Afterthoughts

A critic, reading the Schooled in Magic books, complained that Emily was too nice, certainly when compared to the other characters. To which I replied, she’s the product of our world. She does not think she is inherently superior to everyone else, or that she has an inherent right to rule; she does not think her subjects are her chattels and that they have to do as she says; she has a modern system of values and regards practices like corporal punishment, arranged and forced marriages, slavery and aristocracy with entirely understandable horror. In a sense, unlike Elliot of Stuck in Magic, she has a certain degree of latitude to take risks, but it tends to pay off for her. She gets people, particularly servants, to like her because she treats them as human beings.

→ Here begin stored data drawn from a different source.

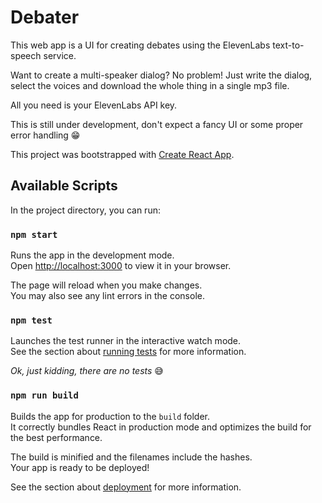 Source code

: # Debater
This web app is a UI for creating debates using the ElevenLabs text-to-speech service.

Want to create a multi-speaker dialog? No problem!
Just write the dialog, select the voices and download the whole thing in a single mp3 file.

All you need is your ElevenLabs API key.

This is still under development, don't expect a fancy UI or some proper error handling 😁


This project was bootstrapped with [Create React App](https://github.com/facebook/create-react-app).

## Available Scripts

In the project directory, you can run:

### `npm start`

Runs the app in the development mode.\
Open [http://localhost:3000](http://localhost:3000) to view it in your browser.

The page will reload when you make changes.\
You may also see any lint errors in the console.

### `npm test`

Launches the test runner in the interactive watch mode.\
See the section about [running tests](https://facebook.github.io/create-react-app/docs/running-tests) for more information.

*Ok, just kidding, there are no tests* 😅

### `npm run build`

Builds the app for production to the `build` folder.\
It correctly bundles React in production mode and optimizes the build for the best performance.

The build is minified and the filenames include the hashes.\
Your app is ready to be deployed!

See the section about [deployment](https://facebook.github.io/create-react-app/docs/deployment) for more information.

Emily also has a relatively strong morale centre, first shaped by our world and then by her experiences elsewhere. She would entirely understand why Professor Snape, for example, dislikes Harry Potter, but — at the same time — she would understand that his dislike is not an excuse for mistreating Harry. In Anoria, she would agree with Cordelia Cooper that the girl really shouldn’t have been spying on her, yet she would insist the girl did not deserve a de facto death sentence. It is entirely possible to have legitimate grounds for dislike — or anger — without justifying a massively over-the-top retaliation.

I seriously considered setting a novel in Cockatrice, between Lessons in Etiquette and Study in Slaughter. It didn’t work out — most of my original ideas wound up going into Work Experience — but I decided this story would fit in nicely. I hope you enjoyed reading it as much as I did writing it.